## Publication in Nature Materials

We are proud to announce that our publication *„Solid-state electron spin lifetime limited by phononic vacuum modes“* was published in Nature Materials on February 12th 2018.

### Solid-state electron spin lifetime limited by phononic vacuum modes

We investigate on the fundamental mechanism of spin phonon coupling in the negatively charged nitrogen vacancy center (NV−) in diamond in order to calculate the spin lattice relaxation time T1 and its temperature dependence ab initio. Starting from the dipolar spin-spin interaction between two electrons, we couple the spins of the electron to the movements of the ions and end up with an eﬀective spin-phonon interaction potential Vs−ph. Taking this time dependent potential as a perturbation of the system leads to Fermi’s golden rule for transition rates which allow to calculate the spin lattice relaxation time T1. We simulate the color center with the Vienna Ab Initio Simulation Package (VASP) to extract the ﬁgures necessary to quantify T1: First, we obtain the equilibrium positions of the ions and the electronic charge density by a proper relaxation of the system. Next, we investigate on the local phonon modes of the color center within the harmonic approximation using the small displacement method. We extract the phononic density of states and bandstructure by diagonalizing the dynamical matrix using the phononpy package.

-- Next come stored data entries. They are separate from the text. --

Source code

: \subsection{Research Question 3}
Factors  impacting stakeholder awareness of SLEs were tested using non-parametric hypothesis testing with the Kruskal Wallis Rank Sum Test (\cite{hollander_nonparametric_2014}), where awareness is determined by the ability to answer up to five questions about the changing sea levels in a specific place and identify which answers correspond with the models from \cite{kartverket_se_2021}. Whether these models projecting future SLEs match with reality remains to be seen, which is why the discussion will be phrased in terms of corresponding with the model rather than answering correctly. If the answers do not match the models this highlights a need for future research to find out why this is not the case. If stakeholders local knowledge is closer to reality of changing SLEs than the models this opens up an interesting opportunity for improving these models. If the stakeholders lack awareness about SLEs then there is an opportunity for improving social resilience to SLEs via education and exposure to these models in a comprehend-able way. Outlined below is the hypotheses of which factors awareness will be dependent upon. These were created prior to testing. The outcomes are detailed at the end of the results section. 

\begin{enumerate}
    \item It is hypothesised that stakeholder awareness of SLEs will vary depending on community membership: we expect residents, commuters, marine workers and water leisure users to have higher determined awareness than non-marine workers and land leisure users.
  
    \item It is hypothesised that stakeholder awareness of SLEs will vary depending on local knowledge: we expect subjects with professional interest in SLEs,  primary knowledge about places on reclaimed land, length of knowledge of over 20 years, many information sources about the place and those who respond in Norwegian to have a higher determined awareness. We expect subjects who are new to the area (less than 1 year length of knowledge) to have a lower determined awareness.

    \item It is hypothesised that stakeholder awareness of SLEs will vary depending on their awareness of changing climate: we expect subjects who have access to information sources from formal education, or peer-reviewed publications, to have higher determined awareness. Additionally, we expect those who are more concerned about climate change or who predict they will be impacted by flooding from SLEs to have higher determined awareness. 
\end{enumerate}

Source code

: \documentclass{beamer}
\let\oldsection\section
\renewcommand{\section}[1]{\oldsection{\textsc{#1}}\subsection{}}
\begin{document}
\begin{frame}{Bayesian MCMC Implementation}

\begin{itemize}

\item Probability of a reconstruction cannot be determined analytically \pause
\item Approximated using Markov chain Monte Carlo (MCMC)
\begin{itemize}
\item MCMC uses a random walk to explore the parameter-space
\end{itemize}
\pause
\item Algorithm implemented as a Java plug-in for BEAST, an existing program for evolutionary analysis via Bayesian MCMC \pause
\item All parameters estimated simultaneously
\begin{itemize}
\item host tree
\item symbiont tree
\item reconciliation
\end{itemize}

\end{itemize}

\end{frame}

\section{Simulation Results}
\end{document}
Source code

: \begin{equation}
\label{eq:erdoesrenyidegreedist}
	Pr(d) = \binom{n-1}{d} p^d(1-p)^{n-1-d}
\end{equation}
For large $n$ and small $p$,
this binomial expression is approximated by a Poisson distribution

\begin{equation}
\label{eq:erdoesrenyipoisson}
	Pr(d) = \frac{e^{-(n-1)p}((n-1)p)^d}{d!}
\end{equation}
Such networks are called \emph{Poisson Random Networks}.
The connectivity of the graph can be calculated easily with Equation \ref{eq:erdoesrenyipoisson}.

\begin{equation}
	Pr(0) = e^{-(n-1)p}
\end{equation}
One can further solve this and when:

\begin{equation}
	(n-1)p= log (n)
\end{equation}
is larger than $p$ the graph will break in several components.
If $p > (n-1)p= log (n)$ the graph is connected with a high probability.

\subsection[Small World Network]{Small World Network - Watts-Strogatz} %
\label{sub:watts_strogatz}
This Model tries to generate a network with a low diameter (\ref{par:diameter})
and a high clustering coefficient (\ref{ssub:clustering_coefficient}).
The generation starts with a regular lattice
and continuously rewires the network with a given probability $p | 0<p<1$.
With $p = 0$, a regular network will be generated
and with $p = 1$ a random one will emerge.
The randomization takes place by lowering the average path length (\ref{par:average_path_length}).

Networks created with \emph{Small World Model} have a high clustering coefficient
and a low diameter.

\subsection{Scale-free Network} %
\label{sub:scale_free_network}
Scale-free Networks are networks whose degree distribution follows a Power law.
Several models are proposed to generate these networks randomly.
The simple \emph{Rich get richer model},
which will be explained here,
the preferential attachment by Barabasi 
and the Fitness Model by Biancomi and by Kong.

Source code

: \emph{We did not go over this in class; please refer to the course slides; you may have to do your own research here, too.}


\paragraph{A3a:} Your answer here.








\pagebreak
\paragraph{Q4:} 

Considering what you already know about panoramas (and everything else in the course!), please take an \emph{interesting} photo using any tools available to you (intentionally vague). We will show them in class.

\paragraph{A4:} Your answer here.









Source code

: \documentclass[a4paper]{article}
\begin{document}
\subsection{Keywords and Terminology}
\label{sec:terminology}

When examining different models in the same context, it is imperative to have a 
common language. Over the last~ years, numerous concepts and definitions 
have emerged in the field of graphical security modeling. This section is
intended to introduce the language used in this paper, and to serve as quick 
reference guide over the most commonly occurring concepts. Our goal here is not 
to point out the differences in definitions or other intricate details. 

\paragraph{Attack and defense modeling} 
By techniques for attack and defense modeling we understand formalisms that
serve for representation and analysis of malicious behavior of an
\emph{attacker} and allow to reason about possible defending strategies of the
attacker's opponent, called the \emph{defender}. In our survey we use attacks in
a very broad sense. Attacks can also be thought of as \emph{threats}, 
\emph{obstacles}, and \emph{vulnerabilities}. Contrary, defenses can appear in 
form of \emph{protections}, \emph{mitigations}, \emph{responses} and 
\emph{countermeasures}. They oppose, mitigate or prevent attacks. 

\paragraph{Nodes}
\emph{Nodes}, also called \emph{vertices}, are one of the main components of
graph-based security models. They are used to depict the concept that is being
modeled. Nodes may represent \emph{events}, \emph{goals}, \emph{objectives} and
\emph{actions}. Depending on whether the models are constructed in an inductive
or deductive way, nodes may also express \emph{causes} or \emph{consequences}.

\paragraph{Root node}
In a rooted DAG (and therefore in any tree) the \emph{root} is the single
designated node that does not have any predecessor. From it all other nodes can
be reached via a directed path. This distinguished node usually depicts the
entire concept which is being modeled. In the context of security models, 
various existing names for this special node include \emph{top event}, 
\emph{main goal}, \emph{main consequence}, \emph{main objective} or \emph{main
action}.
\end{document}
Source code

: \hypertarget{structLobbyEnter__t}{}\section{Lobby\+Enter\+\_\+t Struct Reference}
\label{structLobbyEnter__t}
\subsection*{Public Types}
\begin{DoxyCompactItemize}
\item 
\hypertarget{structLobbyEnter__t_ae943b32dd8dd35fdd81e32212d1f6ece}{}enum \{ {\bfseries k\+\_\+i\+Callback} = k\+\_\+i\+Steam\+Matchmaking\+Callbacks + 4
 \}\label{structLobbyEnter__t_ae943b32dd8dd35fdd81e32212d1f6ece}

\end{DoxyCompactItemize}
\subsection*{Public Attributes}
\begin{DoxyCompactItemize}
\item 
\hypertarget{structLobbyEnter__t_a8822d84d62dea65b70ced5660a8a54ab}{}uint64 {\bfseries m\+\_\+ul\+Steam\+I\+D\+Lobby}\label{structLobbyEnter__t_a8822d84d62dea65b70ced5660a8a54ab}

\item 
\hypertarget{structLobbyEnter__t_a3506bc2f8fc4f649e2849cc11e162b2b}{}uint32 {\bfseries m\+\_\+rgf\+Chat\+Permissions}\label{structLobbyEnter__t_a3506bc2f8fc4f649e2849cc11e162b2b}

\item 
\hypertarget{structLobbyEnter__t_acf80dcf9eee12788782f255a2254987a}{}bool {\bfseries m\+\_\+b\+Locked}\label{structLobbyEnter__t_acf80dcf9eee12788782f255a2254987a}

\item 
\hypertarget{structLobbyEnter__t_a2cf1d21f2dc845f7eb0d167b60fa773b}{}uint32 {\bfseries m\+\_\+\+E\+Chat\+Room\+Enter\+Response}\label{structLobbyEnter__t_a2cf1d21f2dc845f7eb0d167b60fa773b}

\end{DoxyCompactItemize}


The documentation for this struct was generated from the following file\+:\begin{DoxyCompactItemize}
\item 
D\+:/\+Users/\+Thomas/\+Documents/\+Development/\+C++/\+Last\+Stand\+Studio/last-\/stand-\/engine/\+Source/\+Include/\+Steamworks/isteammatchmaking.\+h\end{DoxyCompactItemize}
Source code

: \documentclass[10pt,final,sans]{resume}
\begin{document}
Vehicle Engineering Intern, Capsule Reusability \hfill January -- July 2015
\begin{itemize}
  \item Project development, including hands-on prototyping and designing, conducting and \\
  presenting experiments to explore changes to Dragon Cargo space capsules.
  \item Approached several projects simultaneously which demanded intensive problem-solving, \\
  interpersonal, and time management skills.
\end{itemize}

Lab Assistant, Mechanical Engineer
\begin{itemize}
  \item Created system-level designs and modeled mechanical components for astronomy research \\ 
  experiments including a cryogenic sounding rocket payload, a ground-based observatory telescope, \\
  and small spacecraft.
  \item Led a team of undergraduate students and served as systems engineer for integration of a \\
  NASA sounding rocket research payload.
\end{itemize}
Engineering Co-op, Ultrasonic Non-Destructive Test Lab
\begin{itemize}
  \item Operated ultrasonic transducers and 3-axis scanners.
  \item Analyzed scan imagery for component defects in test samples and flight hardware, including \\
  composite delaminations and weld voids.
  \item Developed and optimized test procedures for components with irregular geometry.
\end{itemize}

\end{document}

Then, we model the electronic wavefunctions by calculating maximally localized Wannier functions with Wannier90 and building the orbitals according to the C3v symmetry of the defect. Finally, we plug the simulated ﬁgures into our model and end up with a calculated relaxation time T1 that is very close to the experimental observations.

Original publication: T. Astner, J. Gugler, A. Angerer, S. Wald, S. Putz, N. J. Mauser, M. Trupke, H. Sumiya, S. Onoda, J. Isoya, J. Schmiedmayer, P. Mohn, and J. Majer.